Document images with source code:
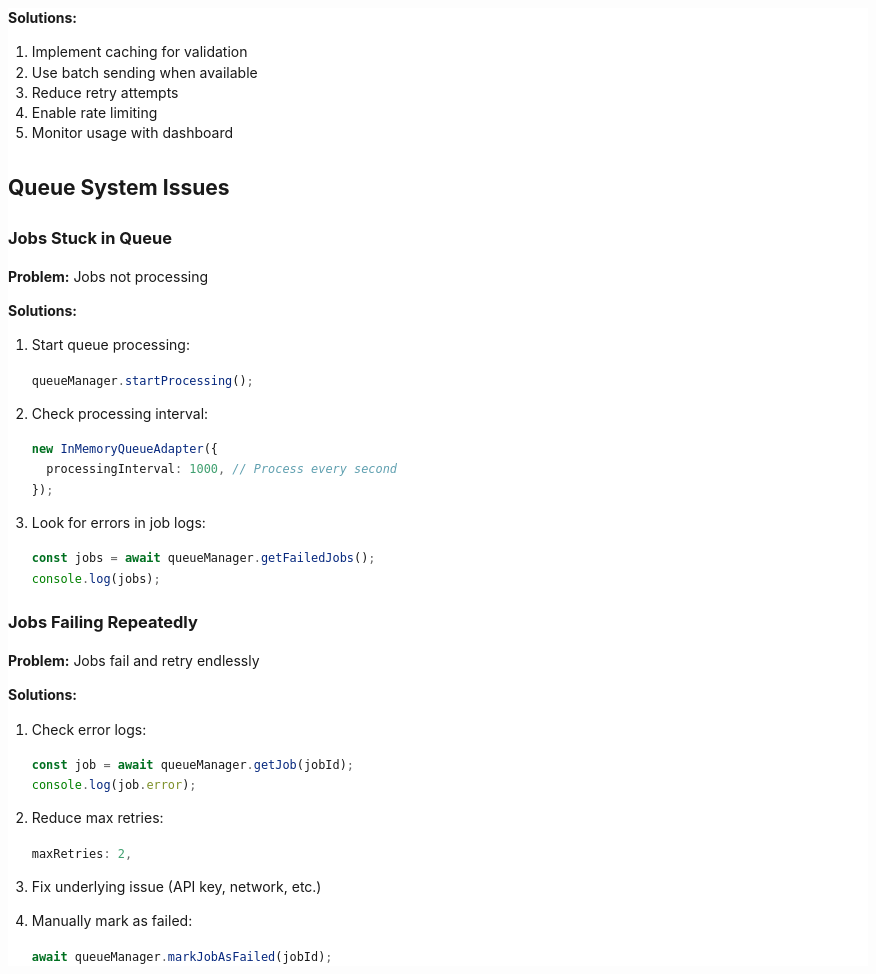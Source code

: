 **Solutions:**

1. Implement caching for validation
2. Use batch sending when available
3. Reduce retry attempts
4. Enable rate limiting
5. Monitor usage with dashboard

## Queue System Issues

### Jobs Stuck in Queue

**Problem:** Jobs not processing

**Solutions:**

1. Start queue processing:

   ```typescript
   queueManager.startProcessing();
   ```

2. Check processing interval:

   ```typescript
   new InMemoryQueueAdapter({
     processingInterval: 1000, // Process every second
   });
   ```

3. Look for errors in job logs:
   ```typescript
   const jobs = await queueManager.getFailedJobs();
   console.log(jobs);
   ```

### Jobs Failing Repeatedly

**Problem:** Jobs fail and retry endlessly

**Solutions:**

1. Check error logs:

   ```typescript
   const job = await queueManager.getJob(jobId);
   console.log(job.error);
   ```

2. Reduce max retries:

   ```typescript
   maxRetries: 2,
   ```

3. Fix underlying issue (API key, network, etc.)

4. Manually mark as failed:
   ```typescript
   await queueManager.markJobAsFailed(jobId);
   ```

PROBLEM DETAILS: Set down, exactly and only, the lines running from the one holding "2. Use batch sending when available" through the end of the records above, both ends included.

RESULT OF THIS EXERCISE:
2. Use batch sending when available
3. Reduce retry attempts
4. Enable rate limiting
5. Monitor usage with dashboard

## Queue System Issues

### Jobs Stuck in Queue

**Problem:** Jobs not processing

**Solutions:**

1. Start queue processing:

   ```typescript
   queueManager.startProcessing();
   ```

2. Check processing interval:

   ```typescript
   new InMemoryQueueAdapter({
     processingInterval: 1000, // Process every second
   });
   ```

3. Look for errors in job logs:
   ```typescript
   const jobs = await queueManager.getFailedJobs();
   console.log(jobs);
   ```

### Jobs Failing Repeatedly

**Problem:** Jobs fail and retry endlessly

**Solutions:**

1. Check error logs:

   ```typescript
   const job = await queueManager.getJob(jobId);
   console.log(job.error);
   ```

2. Reduce max retries:

   ```typescript
   maxRetries: 2,
   ```

3. Fix underlying issue (API key, network, etc.)

4. Manually mark as failed:
   ```typescript
   await queueManager.markJobAsFailed(jobId);
   ```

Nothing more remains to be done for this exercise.